Saturday, July 20, 2013

Armchair Traveler

When we were preparing to go on our first Viking cruise, to Russia, I joined a Viking discussion group on Facebook and found Suellyn, who was also going on the same cruise.  We didn't actually "bond" with her on the trip--she was part of the popular crowd, the one with the big table, always laughing, always together.   But we did interact with her occasionally and since she and I and Char are all on Facebook, we have continued to interact now and then, sharing our experiences on other Viking cruises.
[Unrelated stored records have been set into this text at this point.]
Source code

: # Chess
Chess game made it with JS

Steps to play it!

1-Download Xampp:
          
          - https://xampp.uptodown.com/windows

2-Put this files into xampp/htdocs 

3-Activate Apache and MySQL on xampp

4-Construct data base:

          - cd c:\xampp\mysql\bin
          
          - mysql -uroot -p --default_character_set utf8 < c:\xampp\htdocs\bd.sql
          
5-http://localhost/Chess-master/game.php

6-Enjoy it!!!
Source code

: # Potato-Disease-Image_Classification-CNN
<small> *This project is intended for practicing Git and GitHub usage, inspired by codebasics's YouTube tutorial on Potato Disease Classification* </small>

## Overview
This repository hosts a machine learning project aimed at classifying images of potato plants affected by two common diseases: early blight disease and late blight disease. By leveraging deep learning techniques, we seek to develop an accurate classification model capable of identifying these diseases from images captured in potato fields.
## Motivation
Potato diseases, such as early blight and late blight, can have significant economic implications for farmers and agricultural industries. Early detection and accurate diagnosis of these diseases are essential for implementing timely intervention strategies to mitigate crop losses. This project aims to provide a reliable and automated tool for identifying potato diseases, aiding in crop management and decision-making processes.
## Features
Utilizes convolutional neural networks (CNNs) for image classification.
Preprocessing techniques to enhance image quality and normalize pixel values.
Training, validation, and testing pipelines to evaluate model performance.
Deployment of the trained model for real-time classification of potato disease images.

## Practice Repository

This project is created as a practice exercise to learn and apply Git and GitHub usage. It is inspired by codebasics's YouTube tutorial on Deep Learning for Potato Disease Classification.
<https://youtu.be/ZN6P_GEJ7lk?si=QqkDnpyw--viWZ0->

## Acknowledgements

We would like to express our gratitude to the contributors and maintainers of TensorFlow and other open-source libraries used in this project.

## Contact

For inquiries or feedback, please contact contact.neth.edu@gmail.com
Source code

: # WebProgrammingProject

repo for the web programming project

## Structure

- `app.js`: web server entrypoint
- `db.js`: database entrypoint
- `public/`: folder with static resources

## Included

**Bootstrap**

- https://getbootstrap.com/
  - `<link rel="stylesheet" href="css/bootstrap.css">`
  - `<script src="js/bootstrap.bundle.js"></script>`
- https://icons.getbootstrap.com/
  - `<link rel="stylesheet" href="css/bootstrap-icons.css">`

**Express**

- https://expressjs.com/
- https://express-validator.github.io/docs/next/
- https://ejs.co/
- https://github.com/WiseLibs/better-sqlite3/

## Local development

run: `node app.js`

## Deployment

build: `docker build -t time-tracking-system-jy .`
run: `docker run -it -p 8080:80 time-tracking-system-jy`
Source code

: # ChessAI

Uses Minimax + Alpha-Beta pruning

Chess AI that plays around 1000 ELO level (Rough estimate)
She's not with Viking this year.  She is taking my dream trip, a safari to Africa and Char and I are following her adventures through the reports that she posts each day on Facebook.  While I am eating these reports up, I am also realizing, sadly, that what Peggy told me when she came back from her trip to Africa a few years back was true--she didn't think my back would be able to deal with the rigors of the drives out to see the wildlife.

Suellyn writes...
Then the game drive. A worse road than yesterday, the worst yet. EVERYTHING is covered with dust, including me (I showered a little bit ago), my backpack, my nose and ears. It is everywhere! ...
...Let me tell you folks, this trip is rugged. Half the time I thought my teeth were coming out, and the rest of the time every bone in my body was being jostled. Unfortunately, I had the same driver as yesterday, Frank,and I think he learned to drive in Indianapolis!
But she is getting beautiful photos from the balcony of her hotel room.

Suellyneleph.jpg (153287 bytes)

(Imagine seeing something like that while standing in your shower washing your hair!)  As I read Suellyn's reports, and the similar reports of others, I realize that the time for me to be able to actually enjoy my dream trip has passed.  Now what I really want to do is sit on the balcony of Suellyn's hotel and watch the wild life come to me.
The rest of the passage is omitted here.